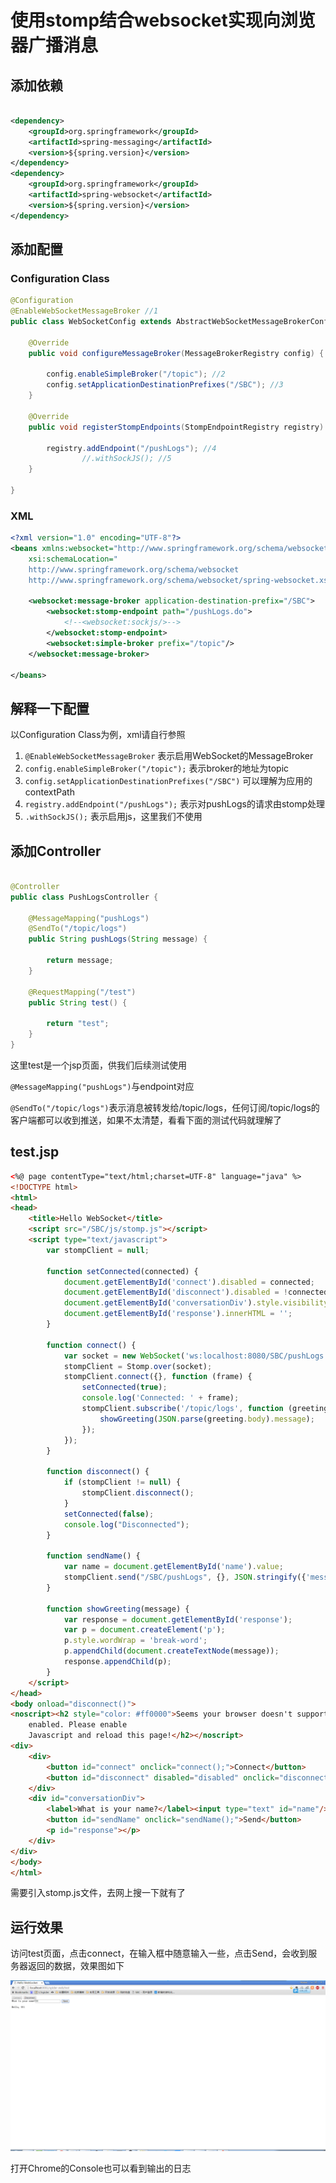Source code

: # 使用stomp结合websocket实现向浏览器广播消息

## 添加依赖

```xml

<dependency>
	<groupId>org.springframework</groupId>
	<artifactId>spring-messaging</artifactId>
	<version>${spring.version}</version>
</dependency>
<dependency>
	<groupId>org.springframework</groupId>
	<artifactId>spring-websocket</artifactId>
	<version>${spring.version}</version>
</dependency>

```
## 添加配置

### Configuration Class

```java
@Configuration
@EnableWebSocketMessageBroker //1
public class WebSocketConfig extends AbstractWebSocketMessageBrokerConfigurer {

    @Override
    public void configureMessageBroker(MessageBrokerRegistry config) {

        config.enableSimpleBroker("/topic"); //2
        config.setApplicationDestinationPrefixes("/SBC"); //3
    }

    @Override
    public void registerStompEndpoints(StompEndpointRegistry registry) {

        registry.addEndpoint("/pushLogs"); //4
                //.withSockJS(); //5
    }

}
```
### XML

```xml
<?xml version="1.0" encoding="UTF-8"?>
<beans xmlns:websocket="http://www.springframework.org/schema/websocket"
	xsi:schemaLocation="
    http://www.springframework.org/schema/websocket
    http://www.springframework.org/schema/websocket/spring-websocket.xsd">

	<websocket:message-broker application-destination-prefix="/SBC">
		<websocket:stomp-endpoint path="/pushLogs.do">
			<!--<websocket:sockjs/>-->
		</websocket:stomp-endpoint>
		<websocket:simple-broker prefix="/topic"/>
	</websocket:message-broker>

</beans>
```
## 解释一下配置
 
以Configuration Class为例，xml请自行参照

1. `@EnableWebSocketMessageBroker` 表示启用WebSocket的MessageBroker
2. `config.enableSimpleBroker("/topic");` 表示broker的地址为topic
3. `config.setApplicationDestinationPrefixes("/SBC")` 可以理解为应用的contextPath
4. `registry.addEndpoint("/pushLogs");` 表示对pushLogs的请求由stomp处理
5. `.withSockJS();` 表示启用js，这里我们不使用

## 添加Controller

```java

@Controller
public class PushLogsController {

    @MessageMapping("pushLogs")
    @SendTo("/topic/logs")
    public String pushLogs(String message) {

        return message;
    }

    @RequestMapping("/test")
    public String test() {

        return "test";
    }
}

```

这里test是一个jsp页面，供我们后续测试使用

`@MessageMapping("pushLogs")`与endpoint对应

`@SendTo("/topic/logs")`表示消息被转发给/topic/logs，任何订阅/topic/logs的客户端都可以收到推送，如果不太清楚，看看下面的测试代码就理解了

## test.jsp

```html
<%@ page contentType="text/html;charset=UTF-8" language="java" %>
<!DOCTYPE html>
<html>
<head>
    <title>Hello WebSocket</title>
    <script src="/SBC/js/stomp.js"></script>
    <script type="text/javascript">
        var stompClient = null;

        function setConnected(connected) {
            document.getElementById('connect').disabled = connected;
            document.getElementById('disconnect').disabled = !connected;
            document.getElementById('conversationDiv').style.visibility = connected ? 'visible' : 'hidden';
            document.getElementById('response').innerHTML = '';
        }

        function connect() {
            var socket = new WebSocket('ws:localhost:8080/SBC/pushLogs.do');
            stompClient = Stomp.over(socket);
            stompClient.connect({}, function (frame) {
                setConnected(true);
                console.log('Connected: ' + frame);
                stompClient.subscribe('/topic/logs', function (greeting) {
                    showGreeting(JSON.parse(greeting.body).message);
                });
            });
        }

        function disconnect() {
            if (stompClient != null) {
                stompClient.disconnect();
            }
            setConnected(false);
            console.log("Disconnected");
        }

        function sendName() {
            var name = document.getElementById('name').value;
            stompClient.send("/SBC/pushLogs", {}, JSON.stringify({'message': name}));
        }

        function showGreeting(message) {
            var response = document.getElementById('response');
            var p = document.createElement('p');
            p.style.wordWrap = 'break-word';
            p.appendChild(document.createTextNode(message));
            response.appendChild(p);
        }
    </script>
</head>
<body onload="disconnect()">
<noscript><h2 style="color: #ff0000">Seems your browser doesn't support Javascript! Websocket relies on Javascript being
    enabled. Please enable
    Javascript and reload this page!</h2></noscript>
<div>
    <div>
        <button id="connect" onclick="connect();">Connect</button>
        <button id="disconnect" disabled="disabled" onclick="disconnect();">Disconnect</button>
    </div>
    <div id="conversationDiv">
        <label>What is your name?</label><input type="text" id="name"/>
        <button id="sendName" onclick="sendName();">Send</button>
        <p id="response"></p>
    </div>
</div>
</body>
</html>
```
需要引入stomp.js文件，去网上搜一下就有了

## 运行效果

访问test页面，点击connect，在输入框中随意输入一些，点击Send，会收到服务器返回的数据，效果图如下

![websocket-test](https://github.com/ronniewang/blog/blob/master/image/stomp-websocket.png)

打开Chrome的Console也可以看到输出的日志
....................
# Your instructions:
Exact copy, no pictures: return the entries word for word.

# Answer to this task:
Source code

: # 使用stomp结合websocket实现向浏览器广播消息

## 添加依赖

```xml

<dependency>
	<groupId>org.springframework</groupId>
	<artifactId>spring-messaging</artifactId>
	<version>${spring.version}</version>
</dependency>
<dependency>
	<groupId>org.springframework</groupId>
	<artifactId>spring-websocket</artifactId>
	<version>${spring.version}</version>
</dependency>

```
## 添加配置

### Configuration Class

```java
@Configuration
@EnableWebSocketMessageBroker //1
public class WebSocketConfig extends AbstractWebSocketMessageBrokerConfigurer {

    @Override
    public void configureMessageBroker(MessageBrokerRegistry config) {

        config.enableSimpleBroker("/topic"); //2
        config.setApplicationDestinationPrefixes("/SBC"); //3
    }

    @Override
    public void registerStompEndpoints(StompEndpointRegistry registry) {

        registry.addEndpoint("/pushLogs"); //4
                //.withSockJS(); //5
    }

}
```
### XML

```xml
<?xml version="1.0" encoding="UTF-8"?>
<beans xmlns:websocket="http://www.springframework.org/schema/websocket"
	xsi:schemaLocation="
    http://www.springframework.org/schema/websocket
    http://www.springframework.org/schema/websocket/spring-websocket.xsd">

	<websocket:message-broker application-destination-prefix="/SBC">
		<websocket:stomp-endpoint path="/pushLogs.do">
			<!--<websocket:sockjs/>-->
		</websocket:stomp-endpoint>
		<websocket:simple-broker prefix="/topic"/>
	</websocket:message-broker>

</beans>
```
## 解释一下配置
 
以Configuration Class为例，xml请自行参照

1. `@EnableWebSocketMessageBroker` 表示启用WebSocket的MessageBroker
2. `config.enableSimpleBroker("/topic");` 表示broker的地址为topic
3. `config.setApplicationDestinationPrefixes("/SBC")` 可以理解为应用的contextPath
4. `registry.addEndpoint("/pushLogs");` 表示对pushLogs的请求由stomp处理
5. `.withSockJS();` 表示启用js，这里我们不使用

## 添加Controller

```java

@Controller
public class PushLogsController {

    @MessageMapping("pushLogs")
    @SendTo("/topic/logs")
    public String pushLogs(String message) {

        return message;
    }

    @RequestMapping("/test")
    public String test() {

        return "test";
    }
}

```

这里test是一个jsp页面，供我们后续测试使用

`@MessageMapping("pushLogs")`与endpoint对应

`@SendTo("/topic/logs")`表示消息被转发给/topic/logs，任何订阅/topic/logs的客户端都可以收到推送，如果不太清楚，看看下面的测试代码就理解了

## test.jsp

```html
<%@ page contentType="text/html;charset=UTF-8" language="java" %>
<!DOCTYPE html>
<html>
<head>
    <title>Hello WebSocket</title>
    <script src="/SBC/js/stomp.js"></script>
    <script type="text/javascript">
        var stompClient = null;

        function setConnected(connected) {
            document.getElementById('connect').disabled = connected;
            document.getElementById('disconnect').disabled = !connected;
            document.getElementById('conversationDiv').style.visibility = connected ? 'visible' : 'hidden';
            document.getElementById('response').innerHTML = '';
        }

        function connect() {
            var socket = new WebSocket('ws:localhost:8080/SBC/pushLogs.do');
            stompClient = Stomp.over(socket);
            stompClient.connect({}, function (frame) {
                setConnected(true);
                console.log('Connected: ' + frame);
                stompClient.subscribe('/topic/logs', function (greeting) {
                    showGreeting(JSON.parse(greeting.body).message);
                });
            });
        }

        function disconnect() {
            if (stompClient != null) {
                stompClient.disconnect();
            }
            setConnected(false);
            console.log("Disconnected");
        }

        function sendName() {
            var name = document.getElementById('name').value;
            stompClient.send("/SBC/pushLogs", {}, JSON.stringify({'message': name}));
        }

        function showGreeting(message) {
            var response = document.getElementById('response');
            var p = document.createElement('p');
            p.style.wordWrap = 'break-word';
            p.appendChild(document.createTextNode(message));
            response.appendChild(p);
        }
    </script>
</head>
<body onload="disconnect()">
<noscript><h2 style="color: #ff0000">Seems your browser doesn't support Javascript! Websocket relies on Javascript being
    enabled. Please enable
    Javascript and reload this page!</h2></noscript>
<div>
    <div>
        <button id="connect" onclick="connect();">Connect</button>
        <button id="disconnect" disabled="disabled" onclick="disconnect();">Disconnect</button>
    </div>
    <div id="conversationDiv">
        <label>What is your name?</label><input type="text" id="name"/>
        <button id="sendName" onclick="sendName();">Send</button>
        <p id="response"></p>
    </div>
</div>
</body>
</html>
```
需要引入stomp.js文件，去网上搜一下就有了

## 运行效果

访问test页面，点击connect，在输入框中随意输入一些，点击Send，会收到服务器返回的数据，效果图如下

![websocket-test](https://github.com/ronniewang/blog/blob/master/image/stomp-websocket.png)

打开Chrome的Console也可以看到输出的日志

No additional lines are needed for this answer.